We are in the midst of a financial audit, and the auditors are asking for a SOC Report for the snowplow tracker.
Does anyone have experience with the Snowplow tracker being part of your Financial/IT Audit?
Does a SOC Report for the Snowplow tracker exist?
Or does anyone have useful experiences/tips/suggestions regarding the topic?
Hope you can help!
Hey @eromein I’ve reached out to some people inside Snowplow to offer some advice here, so we should have something from Snowplow to share over the next day or two.
Still open for some community responses though
Hi @eromein, welcome to the community!
We (Snowplow Analytics - owners of the repos) do not have a SOC Report for the trackers.
Our team has recently become ISO 27001 certified for our approach to information security. We are looking to add SOC 2 in the future, but we don’t have a date for this yet.
The Insights - managed Snowplow in your cloud - pipeline stack is pen tested regularly and performs very well.

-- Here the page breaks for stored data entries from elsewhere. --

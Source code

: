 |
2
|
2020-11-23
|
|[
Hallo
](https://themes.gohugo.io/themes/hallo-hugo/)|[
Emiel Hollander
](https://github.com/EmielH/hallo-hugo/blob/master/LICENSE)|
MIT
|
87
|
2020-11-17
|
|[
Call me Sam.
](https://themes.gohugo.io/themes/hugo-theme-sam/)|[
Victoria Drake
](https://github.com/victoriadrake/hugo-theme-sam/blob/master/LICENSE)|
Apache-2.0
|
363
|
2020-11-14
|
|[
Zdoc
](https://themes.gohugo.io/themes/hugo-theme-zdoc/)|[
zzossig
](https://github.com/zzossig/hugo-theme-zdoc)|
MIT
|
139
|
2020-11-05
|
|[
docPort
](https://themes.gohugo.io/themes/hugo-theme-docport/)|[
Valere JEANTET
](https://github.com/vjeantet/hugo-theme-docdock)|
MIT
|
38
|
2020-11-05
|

The only other assurance I can give is that our approach to the pipeline stack is mirrored in the trackers and we have an experienced, security conscious team working with them.
Sorry I’m not able to provide anything more formal at this time, @eromein.
Thanks you so much Stevecs. Appreciate your time!
If anything comes to mind later, please let me know I’ll keep monitoring the topic.